Nada de aquello queda más que en el recuerdo. Entre dolorosas faltas, aun permanecen inmutables la mayoría de los viejos muros, a salvo todavía, aunque temo que por poco, de las fauces de la codicia. La ciudad laboriosa que fue, familiar y cercana, de trato correcto, distante y respetuosa a la vez que cálida, previsible aun cuando nunca dejara de sorprender, ha desaparecido, sustituida por otra cosa para turistas, desabrida y sin alma, que nunca he sabido bien lo que es, a pesar de haberla visto muchas veces repetida en tantos lugares del mundo. No quedan de aquel regazo tierno de buena madre sino vagos vestigios y una añoranza infinita en el corazón.

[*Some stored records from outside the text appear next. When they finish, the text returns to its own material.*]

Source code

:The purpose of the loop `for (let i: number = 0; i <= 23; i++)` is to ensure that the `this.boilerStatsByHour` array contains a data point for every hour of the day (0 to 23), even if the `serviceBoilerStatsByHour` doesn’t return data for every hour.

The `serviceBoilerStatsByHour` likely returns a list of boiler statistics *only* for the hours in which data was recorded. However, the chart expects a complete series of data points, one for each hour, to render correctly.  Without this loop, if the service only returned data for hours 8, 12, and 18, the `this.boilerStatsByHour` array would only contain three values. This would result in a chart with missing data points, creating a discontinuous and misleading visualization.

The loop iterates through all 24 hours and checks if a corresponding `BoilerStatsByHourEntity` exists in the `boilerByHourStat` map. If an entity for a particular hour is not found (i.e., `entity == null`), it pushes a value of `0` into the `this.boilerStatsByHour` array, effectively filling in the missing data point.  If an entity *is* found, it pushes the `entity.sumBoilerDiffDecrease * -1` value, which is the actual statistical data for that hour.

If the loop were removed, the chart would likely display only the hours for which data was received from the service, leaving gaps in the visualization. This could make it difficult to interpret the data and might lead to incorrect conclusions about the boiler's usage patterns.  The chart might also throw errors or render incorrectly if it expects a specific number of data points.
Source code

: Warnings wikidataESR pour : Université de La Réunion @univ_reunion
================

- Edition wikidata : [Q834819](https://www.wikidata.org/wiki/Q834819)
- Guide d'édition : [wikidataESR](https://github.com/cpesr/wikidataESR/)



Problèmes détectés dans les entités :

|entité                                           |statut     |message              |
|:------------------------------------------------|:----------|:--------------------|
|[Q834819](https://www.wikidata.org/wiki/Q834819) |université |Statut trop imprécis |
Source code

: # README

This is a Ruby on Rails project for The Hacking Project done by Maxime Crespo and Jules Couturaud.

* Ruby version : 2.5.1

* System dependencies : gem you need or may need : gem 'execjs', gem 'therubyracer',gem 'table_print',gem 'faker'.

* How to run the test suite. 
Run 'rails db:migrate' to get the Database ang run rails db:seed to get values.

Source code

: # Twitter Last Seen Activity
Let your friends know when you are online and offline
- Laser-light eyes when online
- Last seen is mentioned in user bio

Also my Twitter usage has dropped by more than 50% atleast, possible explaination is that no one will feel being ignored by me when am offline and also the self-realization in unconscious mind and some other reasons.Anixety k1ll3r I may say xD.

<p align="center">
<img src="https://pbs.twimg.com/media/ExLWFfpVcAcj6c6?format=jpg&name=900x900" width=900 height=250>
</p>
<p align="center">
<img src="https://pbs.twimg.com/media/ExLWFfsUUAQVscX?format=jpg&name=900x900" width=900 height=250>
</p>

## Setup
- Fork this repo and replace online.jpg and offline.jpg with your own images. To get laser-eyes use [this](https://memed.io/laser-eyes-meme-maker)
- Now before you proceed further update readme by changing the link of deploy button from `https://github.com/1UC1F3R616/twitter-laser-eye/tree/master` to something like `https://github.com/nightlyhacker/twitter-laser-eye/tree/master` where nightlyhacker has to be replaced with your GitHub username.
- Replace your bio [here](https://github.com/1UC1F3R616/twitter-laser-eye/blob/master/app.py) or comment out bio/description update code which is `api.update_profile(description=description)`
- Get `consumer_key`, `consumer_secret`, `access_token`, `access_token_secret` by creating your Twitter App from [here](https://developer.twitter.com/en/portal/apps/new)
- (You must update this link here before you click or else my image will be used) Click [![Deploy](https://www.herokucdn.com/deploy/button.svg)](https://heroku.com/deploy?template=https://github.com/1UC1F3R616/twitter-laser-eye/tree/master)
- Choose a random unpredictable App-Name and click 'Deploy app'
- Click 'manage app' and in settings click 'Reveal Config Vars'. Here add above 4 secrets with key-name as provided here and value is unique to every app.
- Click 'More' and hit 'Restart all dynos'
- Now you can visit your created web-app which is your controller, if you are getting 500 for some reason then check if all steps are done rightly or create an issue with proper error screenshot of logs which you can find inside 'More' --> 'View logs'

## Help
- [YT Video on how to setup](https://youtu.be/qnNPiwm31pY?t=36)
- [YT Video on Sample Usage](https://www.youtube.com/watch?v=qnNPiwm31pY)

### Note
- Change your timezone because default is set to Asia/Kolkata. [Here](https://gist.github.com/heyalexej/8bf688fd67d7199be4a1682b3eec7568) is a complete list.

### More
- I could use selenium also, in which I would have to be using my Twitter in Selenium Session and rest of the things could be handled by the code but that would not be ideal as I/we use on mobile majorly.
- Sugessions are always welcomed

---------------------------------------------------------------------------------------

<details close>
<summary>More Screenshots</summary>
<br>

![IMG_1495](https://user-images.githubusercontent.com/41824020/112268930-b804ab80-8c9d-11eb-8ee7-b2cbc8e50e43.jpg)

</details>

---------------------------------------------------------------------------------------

O tal vez no. Tal vez lo creo así porque perdí la sensibilidad para ver, oír y oler como entonces. Tal vez, sólo extravié por el camino la facultad del asombro y no soy capaz ahora de distinguir la ciudad que allí perdura, distinta de la mía, pero tan misteriosa para un niño de hoy como lo fue para mí la mía. Me consuela pensar que quizás entonces, cuando hayan pasado cincuenta y tantos años, alguien volverá a escribir sobre ella y contará que no necesita sino deambular por sus calles para sentir que La Laguna aún palpita viva bajo su piel.
La Laguna, mi tributo por tantos recuerdos, Miguel de León, 12 de diciembre de 2013
rafanavea
Enhorabuena por tan excelente texto y mucha suerte en esta nueva andadura. Que no cesen las palabras.